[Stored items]
►

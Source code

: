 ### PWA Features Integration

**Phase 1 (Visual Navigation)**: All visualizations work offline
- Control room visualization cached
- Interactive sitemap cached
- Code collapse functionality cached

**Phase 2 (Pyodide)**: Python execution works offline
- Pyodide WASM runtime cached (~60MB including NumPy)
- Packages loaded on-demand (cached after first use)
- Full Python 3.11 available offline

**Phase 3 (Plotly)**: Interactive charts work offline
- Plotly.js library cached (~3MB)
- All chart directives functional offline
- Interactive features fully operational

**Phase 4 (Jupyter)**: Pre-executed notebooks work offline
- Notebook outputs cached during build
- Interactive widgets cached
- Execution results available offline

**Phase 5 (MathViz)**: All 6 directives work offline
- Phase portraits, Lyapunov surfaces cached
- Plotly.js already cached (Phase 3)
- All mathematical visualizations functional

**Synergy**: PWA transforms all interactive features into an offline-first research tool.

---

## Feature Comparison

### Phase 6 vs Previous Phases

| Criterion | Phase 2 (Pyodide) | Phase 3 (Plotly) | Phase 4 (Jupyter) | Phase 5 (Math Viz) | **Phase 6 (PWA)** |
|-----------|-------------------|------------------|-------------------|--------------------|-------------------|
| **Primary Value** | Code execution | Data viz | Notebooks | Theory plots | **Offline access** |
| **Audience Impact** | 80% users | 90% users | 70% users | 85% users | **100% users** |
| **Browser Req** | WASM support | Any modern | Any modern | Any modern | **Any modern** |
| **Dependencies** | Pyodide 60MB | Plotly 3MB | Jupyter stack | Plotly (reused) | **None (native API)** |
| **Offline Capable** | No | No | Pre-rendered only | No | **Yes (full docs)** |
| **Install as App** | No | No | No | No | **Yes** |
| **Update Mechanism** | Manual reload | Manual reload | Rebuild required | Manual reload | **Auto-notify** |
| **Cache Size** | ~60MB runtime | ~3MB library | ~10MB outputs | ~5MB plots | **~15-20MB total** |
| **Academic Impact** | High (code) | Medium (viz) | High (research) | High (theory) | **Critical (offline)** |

◄

▸ Instructions to follow: Lines from the entries that contain the string "WASM" must be found and copied.

▸ Your response:
- Pyodide WASM runtime cached (~60MB including NumPy)
| **Browser Req** | WASM support | Any modern | Any modern | Any modern | **Any modern** |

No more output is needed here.